Four years ago, the Australian government was detaining asylum seekers on Nauru as part of the so-called ‘Pacific solution’, and many refugees lived in constant fear of being deported under the Temporary Protection Visa system. Fast-forward to 2011, and the talk is of a processing centre on East Timor – and of bringing back a form of the failed TPV. Given that the overall numbers seeking asylum in Australia remain tiny, this is an extraordinary situation.
In my casework involving asylum seekers around Australia, I saw time and time again the devastating effect TPVs had on individual asylum seekers and their families. Far from being able to integrate into Australian life, the visas left asylum seekers in limbo. They were unable to sponsor their family to join them, and feared they could be sent back to, say, Afghanistan or Iraq if Immigration officials decided that conditions there had improved. To make matters worse, with asylum seekers often separated from their families, wives and children were left especially vulnerable – alone and without a means of supporting themselves in places such as the Afghan border and Syria.
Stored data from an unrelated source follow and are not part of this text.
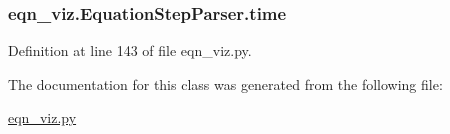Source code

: \subsubsection[{time}]{\setlength{\rightskip}{0pt plus 5cm}eqn\+\_\+viz.\+Equation\+Step\+Parser.\+time}\label{classeqn__viz_1_1_equation_step_parser_af3fdecc987d26e93a0a0944c4e634fe3}


Definition at line 143 of file eqn\+\_\+viz.\+py.



The documentation for this class was generated from the following file\+:\begin{DoxyCompactItemize}
\item 
\hyperlink{eqn__viz_8py}{eqn\+\_\+viz.\+py}\end{DoxyCompactItemize}
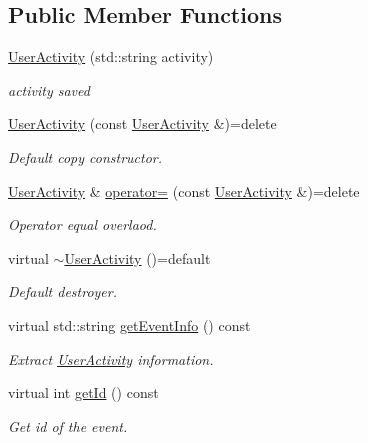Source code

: \subsection*{Public Member Functions}
\begin{DoxyCompactItemize}
\item 
\hyperlink{class_spider_1_1_event_1_1_user_activity_a01787e3d65e72b720f322d393e5f7b68}{User\+Activity} (std\+::string activity)
\begin{DoxyCompactList}\small\item\em activity saved \end{DoxyCompactList}\item 
\hyperlink{class_spider_1_1_event_1_1_user_activity_ab7a38e9fbb599851895088657f62915c}{User\+Activity} (const \hyperlink{class_spider_1_1_event_1_1_user_activity}{User\+Activity} \&)=delete
\begin{DoxyCompactList}\small\item\em Default copy constructor. \end{DoxyCompactList}\item 
\hyperlink{class_spider_1_1_event_1_1_user_activity}{User\+Activity} \& \hyperlink{class_spider_1_1_event_1_1_user_activity_a063f3f10b0ecfa7f084a8047e17bea57}{operator=} (const \hyperlink{class_spider_1_1_event_1_1_user_activity}{User\+Activity} \&)=delete
\begin{DoxyCompactList}\small\item\em Operator equal overlaod. \end{DoxyCompactList}\item 
\mbox{\label{class_spider_1_1_event_1_1_user_activity_ae793fb71c0316c71f2624f410d4bc697}} 
virtual \hyperlink{class_spider_1_1_event_1_1_user_activity_ae793fb71c0316c71f2624f410d4bc697}{$\sim$\+User\+Activity} ()=default
\begin{DoxyCompactList}\small\item\em Default destroyer. \end{DoxyCompactList}\item 
virtual std\+::string \hyperlink{class_spider_1_1_event_1_1_user_activity_a72d2436a1d9b339cc1cb1950f374562f}{get\+Event\+Info} () const
\begin{DoxyCompactList}\small\item\em Extract \hyperlink{class_spider_1_1_event_1_1_user_activity}{User\+Activity} information. \end{DoxyCompactList}\item 
virtual int \hyperlink{class_spider_1_1_event_1_1_user_activity_aabcbc7060a3f015b71f0b26b475ccf75}{get\+Id} () const
\begin{DoxyCompactList}\small\item\em Get id of the event. \end{DoxyCompactList}\end{DoxyCompactItemize}
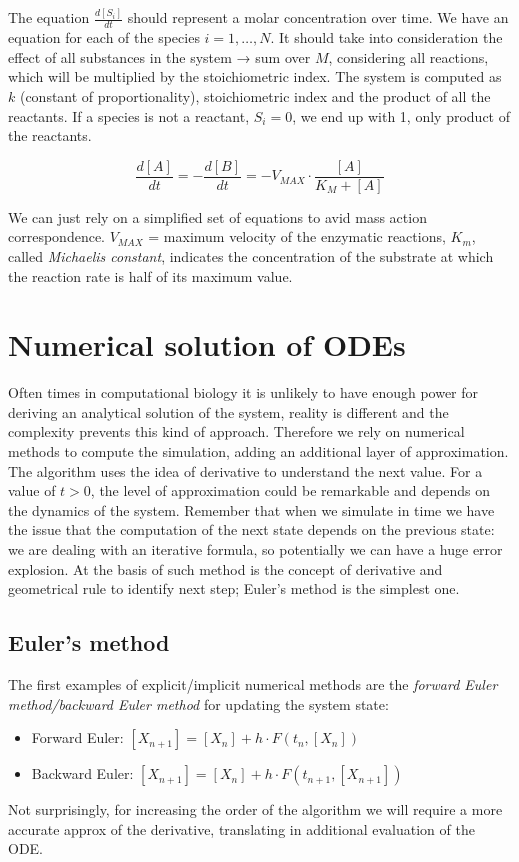 \noindent
The equation $\frac{d[S_i]}{dt}$ should represent a molar concentration over time.
We have an equation for each of the species $i=1,…,N$.
It should take into consideration the effect of all substances in the system → sum over $M$, considering all reactions, which will be multiplied by the stoichiometric index.
The system is computed as $k$ (constant of proportionality), stoichiometric index and the product of all the reactants.
If a species is not a reactant, $S_i=0$, we end up with 1, only product of the reactants.

$$\frac{d[A]}{dt}= - \frac{d[B]}{dt}= -V_{MAX}\cdot \frac{[A]}{K_M+[A]}$$

\noindent
We can just rely on a simplified set of equations to avid mass action correspondence.
$V_{MAX}$ = maximum velocity of the enzymatic reactions, $K_m$, called \emph{Michaelis constant}, indicates the concentration of the substrate at which the reaction rate is half of its maximum value.

\section{Numerical solution of ODEs}
Often times in computational biology it is unlikely to have enough power for deriving an analytical solution of the system, reality is different and the complexity prevents this kind of approach.
Therefore we rely on numerical methods to compute the simulation, adding an additional layer of approximation.
The algorithm uses the idea of derivative to understand the next value.
For a value of $t>0$, the level of approximation could be remarkable and depends on the dynamics of the system.
Remember that when we simulate in time we have the issue that the computation of the next state depends on the previous state: we are dealing with an iterative formula, so potentially we can have a huge error explosion.
At the basis of such method is the concept of derivative and geometrical rule to identify next step; Euler's method is the simplest one.

  \subsection{Euler's method}
  The first examples of explicit/implicit numerical methods are the \emph{forward Euler method/backward Euler method} for updating the system state:

  \begin{itemize}
    \item Forward Euler: $[X_{n+1}] = [X_n]+h·F(t_n,[X_n])$
    \item Backward Euler: $[X_{n+1}] = [X_n]+h·F(t_{n+1},[X_{n+1}])$
  \end{itemize}
\noindent
  Not surprisingly, for increasing the order of the algorithm we will require a more accurate approx of the derivative, translating in additional evaluation of the ODE.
This is why the move to reintroduce a type of Temporary Protection Visas is so disturbing. Of course, the government is putting forward this proposal in the aftermath of the riots at Christmas Island and Villawood detention centres. If the Immigration Minister gets his way in parliament, any asylum seeker convicted of an offence during their time in detention will automatically fail the “character test”, virtually disqualifying them from a permanent protection visa.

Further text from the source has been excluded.